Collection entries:
■ ■ ■ ■ ■

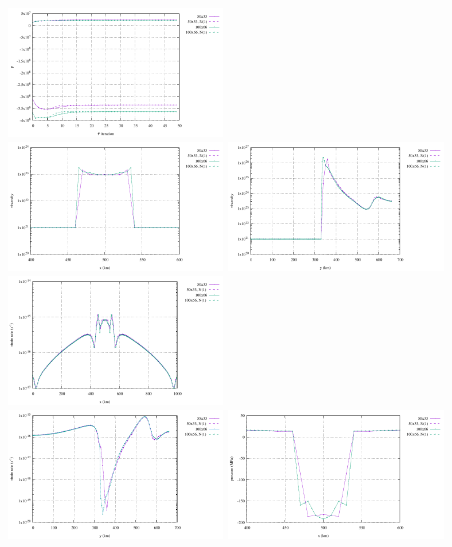 \begin{center}
\includegraphics[width=5.7cm]{python_codes/fieldstone_87/results/experiment_03/p}\\
\includegraphics[width=5.7cm]{python_codes/fieldstone_87/results/experiment_03/horizontal_profile_eta.pdf}
\includegraphics[width=5.7cm]{python_codes/fieldstone_87/results/experiment_03/vertical_profile_eta.pdf}
\includegraphics[width=5.7cm]{python_codes/fieldstone_87/results/experiment_03/horizontal_profile_srn.pdf}\\
\includegraphics[width=5.7cm]{python_codes/fieldstone_87/results/experiment_03/vertical_profile_srn.pdf}
\includegraphics[width=5.7cm]{python_codes/fieldstone_87/results/experiment_03/horizontal_profile_p.pdf}

\end{center}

■ ■ ■ ■ ■

◆ **Work item**: Each entry is to be transcribed verbatim, and any picture in it is to be skipped.

◆ **Answer space**:
 \begin{center}
\includegraphics[width=5.7cm]{python_codes/fieldstone_87/results/experiment_03/p}\\
\includegraphics[width=5.7cm]{python_codes/fieldstone_87/results/experiment_03/horizontal_profile_eta.pdf}
\includegraphics[width=5.7cm]{python_codes/fieldstone_87/results/experiment_03/vertical_profile_eta.pdf}
\includegraphics[width=5.7cm]{python_codes/fieldstone_87/results/experiment_03/horizontal_profile_srn.pdf}\\
\includegraphics[width=5.7cm]{python_codes/fieldstone_87/results/experiment_03/vertical_profile_srn.pdf}
\includegraphics[width=5.7cm]{python_codes/fieldstone_87/results/experiment_03/horizontal_profile_p.pdf}

\end{center}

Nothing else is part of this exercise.